Task description :: Report the lines of the data below that contain the string "defined".

--- Supplied material Enclosed Below ---

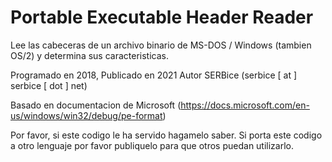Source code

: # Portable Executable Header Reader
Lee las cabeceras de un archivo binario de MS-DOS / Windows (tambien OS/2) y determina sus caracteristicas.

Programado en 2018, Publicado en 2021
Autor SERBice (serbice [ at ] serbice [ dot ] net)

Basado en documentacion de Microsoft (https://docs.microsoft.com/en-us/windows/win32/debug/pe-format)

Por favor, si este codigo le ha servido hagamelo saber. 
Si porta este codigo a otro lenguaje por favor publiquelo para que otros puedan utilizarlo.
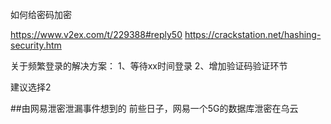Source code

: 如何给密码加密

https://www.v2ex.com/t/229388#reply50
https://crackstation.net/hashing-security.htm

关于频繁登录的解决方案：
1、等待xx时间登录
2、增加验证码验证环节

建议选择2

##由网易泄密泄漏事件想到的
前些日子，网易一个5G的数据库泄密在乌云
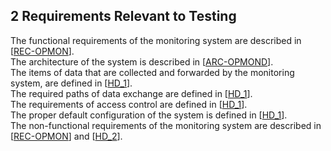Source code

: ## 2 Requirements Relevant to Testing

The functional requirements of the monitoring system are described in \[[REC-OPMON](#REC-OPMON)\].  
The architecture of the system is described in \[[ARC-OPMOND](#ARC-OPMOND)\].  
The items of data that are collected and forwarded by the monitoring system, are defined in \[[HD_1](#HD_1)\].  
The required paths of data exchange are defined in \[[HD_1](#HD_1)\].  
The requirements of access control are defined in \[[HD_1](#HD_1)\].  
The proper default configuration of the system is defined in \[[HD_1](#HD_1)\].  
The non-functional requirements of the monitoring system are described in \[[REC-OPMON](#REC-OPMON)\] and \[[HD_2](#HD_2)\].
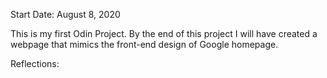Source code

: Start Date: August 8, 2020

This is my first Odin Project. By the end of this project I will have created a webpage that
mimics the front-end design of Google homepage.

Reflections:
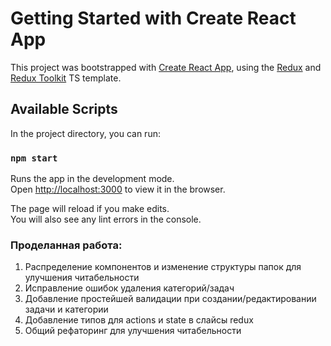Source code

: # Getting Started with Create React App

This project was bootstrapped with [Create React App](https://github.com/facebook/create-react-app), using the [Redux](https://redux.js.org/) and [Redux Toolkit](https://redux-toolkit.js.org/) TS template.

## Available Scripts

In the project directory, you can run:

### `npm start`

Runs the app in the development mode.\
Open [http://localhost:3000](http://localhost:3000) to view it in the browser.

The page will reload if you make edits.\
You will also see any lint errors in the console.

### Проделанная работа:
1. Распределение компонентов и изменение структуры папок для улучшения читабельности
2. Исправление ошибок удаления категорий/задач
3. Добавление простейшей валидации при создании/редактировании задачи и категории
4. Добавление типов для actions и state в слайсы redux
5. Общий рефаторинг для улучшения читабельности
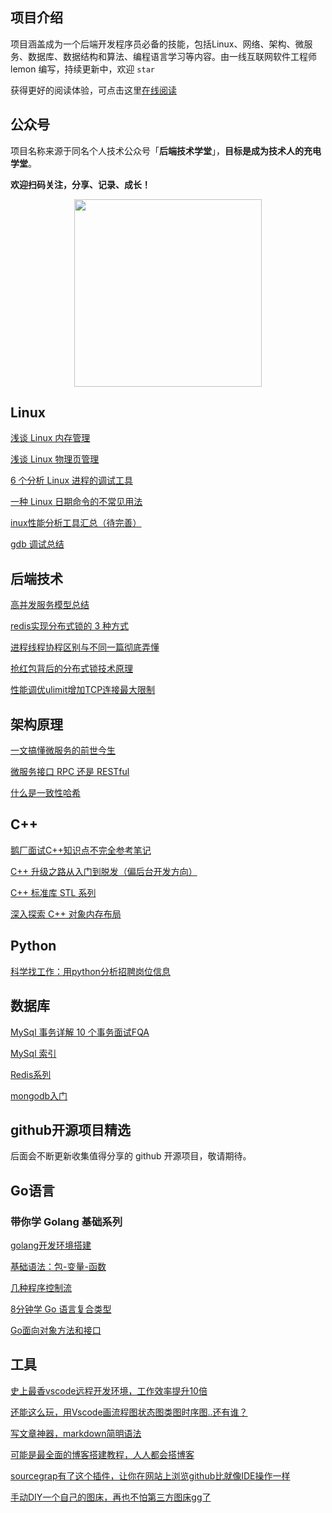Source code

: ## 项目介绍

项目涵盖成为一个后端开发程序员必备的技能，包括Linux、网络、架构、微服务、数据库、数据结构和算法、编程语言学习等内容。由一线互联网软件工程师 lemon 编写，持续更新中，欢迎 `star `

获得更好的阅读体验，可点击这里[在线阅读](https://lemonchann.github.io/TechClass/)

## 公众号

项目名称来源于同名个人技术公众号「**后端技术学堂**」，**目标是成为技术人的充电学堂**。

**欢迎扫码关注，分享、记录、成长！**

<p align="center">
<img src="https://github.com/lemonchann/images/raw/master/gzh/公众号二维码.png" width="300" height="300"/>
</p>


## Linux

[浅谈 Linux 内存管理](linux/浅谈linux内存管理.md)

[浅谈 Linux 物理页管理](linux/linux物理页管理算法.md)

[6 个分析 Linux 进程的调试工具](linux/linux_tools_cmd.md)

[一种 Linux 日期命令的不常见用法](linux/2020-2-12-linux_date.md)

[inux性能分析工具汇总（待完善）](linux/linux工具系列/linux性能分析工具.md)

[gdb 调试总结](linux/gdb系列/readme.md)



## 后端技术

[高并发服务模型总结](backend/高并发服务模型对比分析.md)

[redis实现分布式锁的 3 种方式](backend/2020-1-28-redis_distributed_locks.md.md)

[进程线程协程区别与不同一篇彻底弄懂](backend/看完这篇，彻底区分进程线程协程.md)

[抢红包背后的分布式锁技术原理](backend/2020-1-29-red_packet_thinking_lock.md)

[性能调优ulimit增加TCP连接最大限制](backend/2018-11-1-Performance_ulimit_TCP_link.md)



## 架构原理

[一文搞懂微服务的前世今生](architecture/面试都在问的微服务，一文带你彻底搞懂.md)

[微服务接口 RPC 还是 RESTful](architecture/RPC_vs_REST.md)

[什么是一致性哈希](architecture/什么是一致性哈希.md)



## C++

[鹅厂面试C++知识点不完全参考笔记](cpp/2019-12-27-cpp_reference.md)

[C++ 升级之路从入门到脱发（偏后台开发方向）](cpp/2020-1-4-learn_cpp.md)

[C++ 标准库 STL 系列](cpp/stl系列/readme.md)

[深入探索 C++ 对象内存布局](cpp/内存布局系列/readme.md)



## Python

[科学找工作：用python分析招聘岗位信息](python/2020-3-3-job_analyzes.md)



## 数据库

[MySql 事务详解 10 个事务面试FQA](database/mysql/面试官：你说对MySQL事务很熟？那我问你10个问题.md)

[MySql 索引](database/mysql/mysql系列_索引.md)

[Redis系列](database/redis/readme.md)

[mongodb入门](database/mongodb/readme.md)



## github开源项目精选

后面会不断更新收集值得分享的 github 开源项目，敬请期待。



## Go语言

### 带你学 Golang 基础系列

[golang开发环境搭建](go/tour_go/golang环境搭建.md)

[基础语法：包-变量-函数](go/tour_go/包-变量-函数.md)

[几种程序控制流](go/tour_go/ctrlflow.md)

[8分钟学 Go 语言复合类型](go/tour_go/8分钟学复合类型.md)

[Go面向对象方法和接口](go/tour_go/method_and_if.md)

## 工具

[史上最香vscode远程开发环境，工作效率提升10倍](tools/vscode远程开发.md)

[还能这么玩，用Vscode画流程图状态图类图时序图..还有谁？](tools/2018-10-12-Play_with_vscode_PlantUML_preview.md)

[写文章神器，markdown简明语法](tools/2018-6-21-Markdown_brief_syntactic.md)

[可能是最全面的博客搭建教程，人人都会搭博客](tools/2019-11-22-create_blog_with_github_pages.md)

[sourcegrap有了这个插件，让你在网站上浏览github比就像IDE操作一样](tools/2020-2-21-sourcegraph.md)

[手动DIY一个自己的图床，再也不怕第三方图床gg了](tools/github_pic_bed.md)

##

--- End of Enclosed Supplied material ---
--- Supplied material Enclosed Below ---

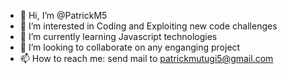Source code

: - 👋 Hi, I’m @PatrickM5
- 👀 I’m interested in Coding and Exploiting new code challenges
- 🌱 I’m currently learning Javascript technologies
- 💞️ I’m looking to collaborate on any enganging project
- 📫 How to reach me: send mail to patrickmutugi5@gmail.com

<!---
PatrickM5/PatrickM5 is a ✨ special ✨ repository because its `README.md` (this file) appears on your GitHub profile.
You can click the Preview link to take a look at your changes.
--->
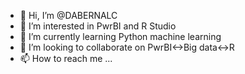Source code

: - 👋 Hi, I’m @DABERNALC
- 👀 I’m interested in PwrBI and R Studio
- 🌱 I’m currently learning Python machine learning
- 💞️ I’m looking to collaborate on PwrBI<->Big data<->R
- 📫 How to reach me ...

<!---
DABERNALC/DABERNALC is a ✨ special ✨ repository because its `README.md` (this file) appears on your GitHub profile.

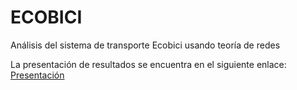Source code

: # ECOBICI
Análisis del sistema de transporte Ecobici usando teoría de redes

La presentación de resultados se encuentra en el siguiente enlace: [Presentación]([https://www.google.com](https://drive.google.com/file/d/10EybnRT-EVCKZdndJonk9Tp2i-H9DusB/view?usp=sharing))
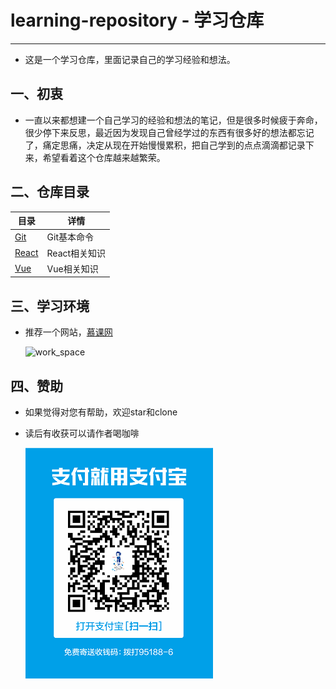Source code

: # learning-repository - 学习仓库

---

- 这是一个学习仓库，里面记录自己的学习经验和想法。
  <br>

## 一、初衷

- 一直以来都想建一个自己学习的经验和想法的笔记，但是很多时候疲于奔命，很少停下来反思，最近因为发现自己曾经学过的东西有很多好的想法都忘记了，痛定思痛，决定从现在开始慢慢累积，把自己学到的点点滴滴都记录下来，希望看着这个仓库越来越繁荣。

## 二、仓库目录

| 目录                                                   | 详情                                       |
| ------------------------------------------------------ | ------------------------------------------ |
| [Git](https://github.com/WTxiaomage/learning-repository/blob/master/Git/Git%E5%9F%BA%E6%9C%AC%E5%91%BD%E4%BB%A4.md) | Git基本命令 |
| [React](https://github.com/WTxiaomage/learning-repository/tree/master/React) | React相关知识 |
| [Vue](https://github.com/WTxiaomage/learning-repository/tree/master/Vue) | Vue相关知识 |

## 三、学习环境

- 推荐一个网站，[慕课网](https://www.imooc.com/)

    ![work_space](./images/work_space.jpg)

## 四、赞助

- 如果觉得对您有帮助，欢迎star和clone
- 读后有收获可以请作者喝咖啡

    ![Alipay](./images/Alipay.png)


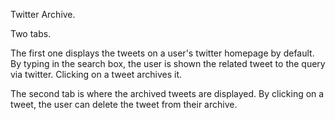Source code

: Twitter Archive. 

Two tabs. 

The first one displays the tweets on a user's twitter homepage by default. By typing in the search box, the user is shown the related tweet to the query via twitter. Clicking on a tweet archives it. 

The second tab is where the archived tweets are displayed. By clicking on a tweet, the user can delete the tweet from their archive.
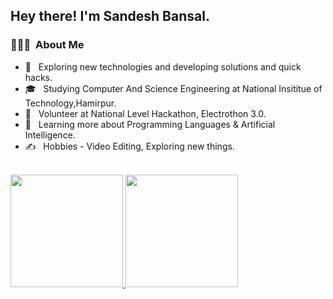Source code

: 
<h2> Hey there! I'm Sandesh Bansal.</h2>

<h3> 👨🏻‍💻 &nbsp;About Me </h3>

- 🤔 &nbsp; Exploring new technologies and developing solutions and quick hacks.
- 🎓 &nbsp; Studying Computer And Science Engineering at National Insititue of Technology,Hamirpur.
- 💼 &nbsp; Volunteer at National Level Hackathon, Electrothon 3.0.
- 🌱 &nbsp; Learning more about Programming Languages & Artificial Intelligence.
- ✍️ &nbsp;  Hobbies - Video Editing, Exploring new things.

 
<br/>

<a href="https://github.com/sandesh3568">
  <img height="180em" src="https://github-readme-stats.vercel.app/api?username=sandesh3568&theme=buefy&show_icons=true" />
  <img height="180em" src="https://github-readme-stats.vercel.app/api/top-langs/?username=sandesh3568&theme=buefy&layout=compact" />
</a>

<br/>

--- End of Enclosed Supplied material ---

Output ::
The items of data that are collected and forwarded by the monitoring system, are defined in \[[HD_1](#HD_1)\].  
The required paths of data exchange are defined in \[[HD_1](#HD_1)\].  
The requirements of access control are defined in \[[HD_1](#HD_1)\].  
The proper default configuration of the system is defined in \[[HD_1](#HD_1)\].  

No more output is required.